3. Bill Stenger pleads guilty to role in EB-5 fraud case

A prominent developer in the Northeast Kingdom and former president of Jay Peak Ski Resort pleaded guilty in federal court Friday for his role in one the largest fraud cases in Vermont.

Bill Stenger, along with Florida businessman Ariel Quiros and two other men, faced criminal charges over their involvement in a scheme to build a biotech facility in Newport. The facility was never built, and the men allegedly embezzled money that they raised for the project through the federal EB-5 program.

Stenger pleaded guilty to one count: providing false documents to a federal agency. He faces up to five years in prison and up to three years of supervised release. The court will hold a sentencing hearing this fall.

Read/hear the full story here.

- Liam Elder-Connors 

4. Leahy says Vermont in line to receive $1.8 billion over five years from infrastructure bill

Sen. Patrick Leahy says Vermont is in line for more than $1.8 billion over five years from the bipartisan infrastructure bill that passed the Senate last week.

The money will go towards repairing the state’s roads, bridges, and expanding broadband.

Speaking during a press conference Friday at Burlington International Airport, Leahy said the bill opens the door to address some persistent issues.

“It means there's a lot of things that we know we need to do in Vermont: improve broadband and improve our educational system and nutrition for children,” he said. “And now we can really do it.”

The infrastructure bill still needs to pass the House.

- Marlon Hyde

5. New low-income apartments help meet some of large need in Upper Valley

Residents moved into 21 new, low-income apartments in Hartford and Wilder in recent weeks.

The apartments make a small dent in the projected 10,000 housing units needed across the Upper Valley over the next decade.

The new apartments, managed by the nonprofit developer Twin Pines, have been a godsend for people like Rose Huntley. She has white, shoulder-length hair and a wide smile. Heart problems left her using a walker, which didn’t work so well in her old apartment in Randolph. It had stairs to get to the door, and no hand rail.

“I couldn’t get the walker down the stairs by myself,” Huntley said. “I couldn’t carry groceries up the stairs, I wasn’t physically capable of it.”

Huntley had been living on social security disability insurance. That’s after she lost her job of over 20 years at Vermont Castings Foundry. Now, she’s in a first-floor apartment with a new bed and collection of recliners from a nearby thrift store.

She and other residents will pay no more than a third of their income on rent.

- Lexi Krupp

6. $800K grant to help connect Lamoille Valley Rail Trail to St. Johnsbury downtown

A grant of more than $800,000 will help connect the Lamoille Valley Rail Trail to downtown St.

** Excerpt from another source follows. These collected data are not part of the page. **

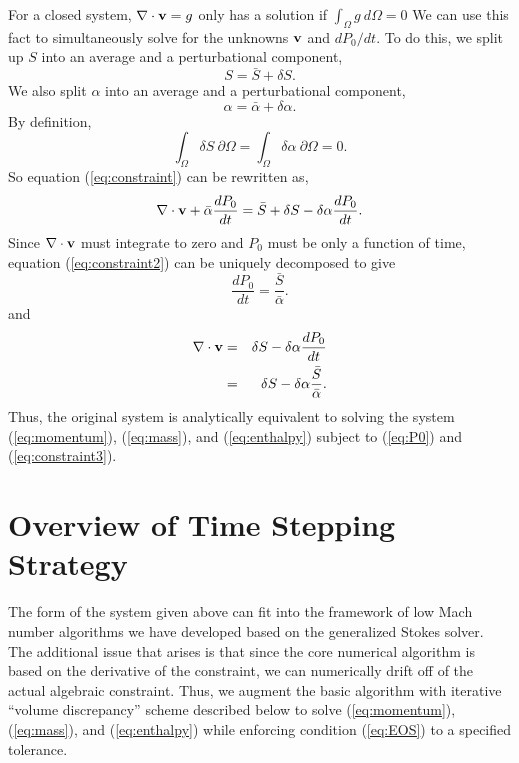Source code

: \documentclass[final]{siamltex}
\def\vb {{\bf v}}
\begin{document}
For a closed system, $\nabla \cdot \vb = g$ only has a solution if $\int_\Omega g~d\Omega = 0$
We can use this fact to simultaneously solve for the unknowns
$\vb$ and $dP_0/dt$.
To do this, we split up $S$ into an average and a perturbational component,
\begin{equation}
S = \bar{S} + \delta S.
\end{equation}
We also
split $\alpha$ into an average and a perturbational component,
\begin{equation}
\alpha = \bar{\alpha} + \delta\alpha.
\end{equation}
By definition,
\begin{equation}
\int_{\Omega} \delta S ~\partial\Omega = \int_{\Omega} \delta \alpha ~\partial\Omega = 0.\label{eq:zero int}
\end{equation}
So equation (\ref{eq:constraint}) can be rewritten as,
\begin{equation}
\nabla\cdot\vb + \bar{\alpha}\frac{d P_0}{d t} 
= \bar{S} + \delta S -
\delta\alpha\frac{d P_0}{d t}.\label{eq:constraint2}
\end{equation}
Since $\nabla \cdot \vb$ must integrate to zero and $P_0$ must be only a function of time,
equation (\ref{eq:constraint2}) can be uniquely decomposed to give
\begin{equation}
\frac{dP_0}{dt} = \frac{\bar{S}}{\bar{\alpha}}.\label{eq:P0}
\end{equation}
and
\begin{eqnarray}
\nabla\cdot\vb &=& \delta S - \delta\alpha\frac{dP_0}{dt} \nonumber\\
&=& \delta S - \delta\alpha\frac{\bar{S}}{\bar{\alpha}}.\label{eq:constraint3}
\end{eqnarray}
Thus, the original system is analytically equivalent to solving the system (\ref{eq:momentum}), (\ref{eq:mass}), and (\ref{eq:enthalpy})
subject to (\ref{eq:P0}) and (\ref{eq:constraint3}).

\section{Overview of Time Stepping Strategy}

The form of the system given above can fit into the framework of low Mach number algorithms we have
developed based on the generalized Stokes solver. 
The additional issue that arises is that since the core numerical algorithm is based on the derivative
of the constraint, we can numerically drift off of the actual algebraic constraint. Thus, we augment the
basic algorithm with iterative 
``volume discrepancy'' scheme described below to solve 
(\ref{eq:momentum}), (\ref{eq:mass}), and (\ref{eq:enthalpy})
while enforcing condition (\ref{eq:EOS}) to a specified tolerance.\\
\end{document}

Johnsbury.

The grant from the Northern Borders Regional Commission for the design and construction of a trail and a new South Main Street underpass was the biggest single amount given to Vermont towns in this year’s round of grants.

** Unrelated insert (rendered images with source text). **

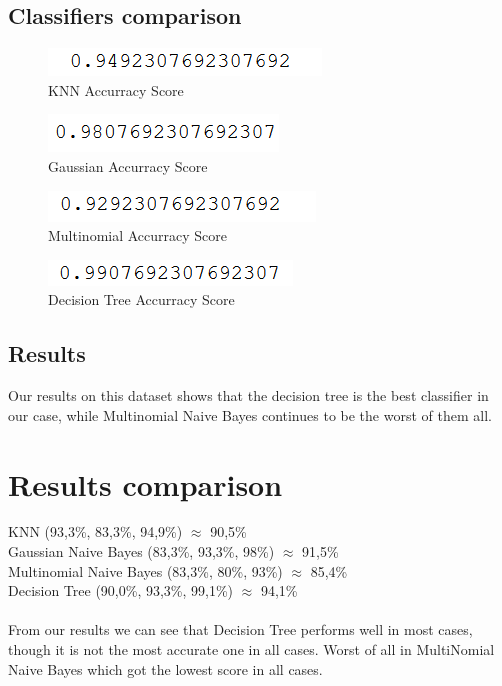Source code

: \documentclass{article}
\begin{document}
\subsection{Classifiers comparison}

\begin{figure}[!h]
  \caption{KNN Accurracy Score}
  \centering
      \includegraphics[scale=0.7]{knnWine.png}
\end{figure}


\begin{figure}[!h]
  \centering
  \caption{Gaussian Accurracy Score}
    \includegraphics[scale=0.7]{GaussianWine.png}
\end{figure}


\begin{figure}[!h]
  \caption{Multinomial Accurracy Score}
  \centering
    \includegraphics[scale=0.7]{multiWine.png}
\end{figure}

\begin{figure}[!h]
  \caption{Decision Tree Accurracy Score}
  \centering
    \includegraphics[scale=0.7]{treeWine.png}
\end{figure}
\FloatBarrier

\subsection{Results}
Our results on this dataset shows that the decision tree is the best classifier in our case, while Multinomial Naive Bayes continues to be the worst of them all.

\section{Results comparison}
KNN (93,3\%, 83,3\%, 94,9\%)   \hfill            $\approx$ 90,5\%  \\
Gaussian Naive Bayes (83,3\%, 93,3\%, 98\%) \hfill     $\approx$ 91,5\%  \\
Multinomial Naive Bayes (83,3\%, 80\%, 93\%) \hfill     $\approx$ 85,4\% \\
Decision Tree (90,0\%, 93,3\%, 99,1\%) \hfill         $\approx$ 94,1\% \\
\\
From our results we can see that Decision Tree performs well in most cases, though it is not the most accurate one in all cases. Worst of all in MultiNomial Naive Bayes which got the lowest score in all cases.
\end{document}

The Lamoille Valley Rail Trail will run more than 90 miles from St. Johnsbury to Swanton.

The push to extend the trail from its current eastern terminus on the edge of St. Johnsbury to the downtown is expected to cost a total of $1.5 million.

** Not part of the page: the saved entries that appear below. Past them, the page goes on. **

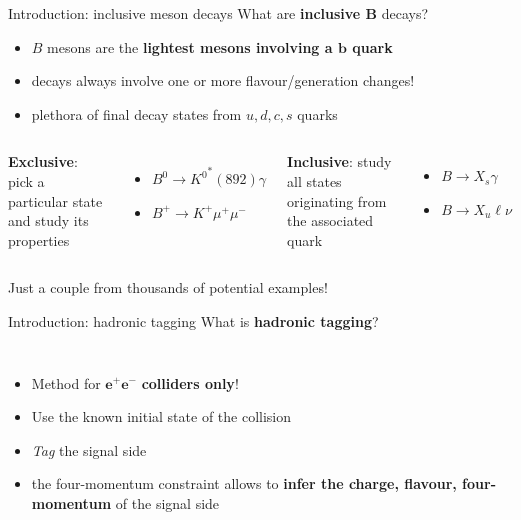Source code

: \documentclass[xcolor=dvipsnames]{beamer}
\begin{document}
\begin{frame}{Introduction: inclusive \safeB meson decays}
   \centering\small
   {\normalsize What are \textbf{inclusive $\bm{B}$} decays?}

   \begin{itemize}
      \item $B$ mesons are the \textbf{lightest mesons involving a $\bm{b}$ quark}
      \item[\ra] decays always involve one or more flavour/generation changes!
      \item[\ra] plethora of final decay states from $u, d, c, s$ quarks
   \end{itemize}

   \vspace{10pt}

   \begin{columns}
      \centering
         \textbf{Exclusive}: pick a particular state and study its properties
            \begin{itemize}
               \item $B^0\to{K^0}^*(892)\gamma$
               \item $B^+\to K^+\mu^+\mu^-$
            \end{itemize}
      \centering
         \textbf{Inclusive}: study all states originating from the associated quark
         \begin{itemize}
            \item $B\to X_s \gamma$
            \item $B\to X_u \ell \nu$
         \end{itemize}
   \end{columns}
   
   \vspace{10pt}
   Just a couple from thousands of potential examples!

\end{frame}

\begin{frame}{Introduction: hadronic tagging}
\centering\small
{\normalsize What is \textbf{hadronic tagging}?}

\vspace{10pt}

\begin{columns}
   

   \begin{itemize}
      \item Method for $\boldsymbol{e^+}\boldsymbol{e^-}$ \textbf{colliders only}!
      \item Use the known initial state of the \epem collision
      \item \textit{Tag} the signal side
      \item the four-momentum constraint allows to \textbf{infer the charge, flavour, four-momentum} of the signal side
   \end{itemize}
\end{columns}


\end{frame}
\end{document}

Currently 34 miles of the Lamoille Valley Rail Trail is open. The state hopes to finish construction on the trail by the end of 2022.

- Associated Press

7. Small plane makes emergency landing in Richmond

A small plane made an emergency landing in a Richmond field Sunday, and state police say both the pilot and passenger walked away without any injuries.

Investigators say the small plane experienced unspecified mechanical issues when it made a "safe, controlled" landing in a field between Route 2 and I-89, shortly after 3 p.m. yesterday.

The pilot was Kyle Clark, of Underhill, the founder of electric aircraft startup Beta Technologies. Both Clark and a passenger were unhurt.

Another pilot for Beta survived a fiery wreck last month, when the helicopter he was piloting crashed on the Colchester Causeway. That pilot experienced minor injuries.

The two incidents both involved conventional gas-powered aircraft. Beta's experimental electric aircraft were not involved.

- Matthew Smith

Elodie Reed compiled and edited this post.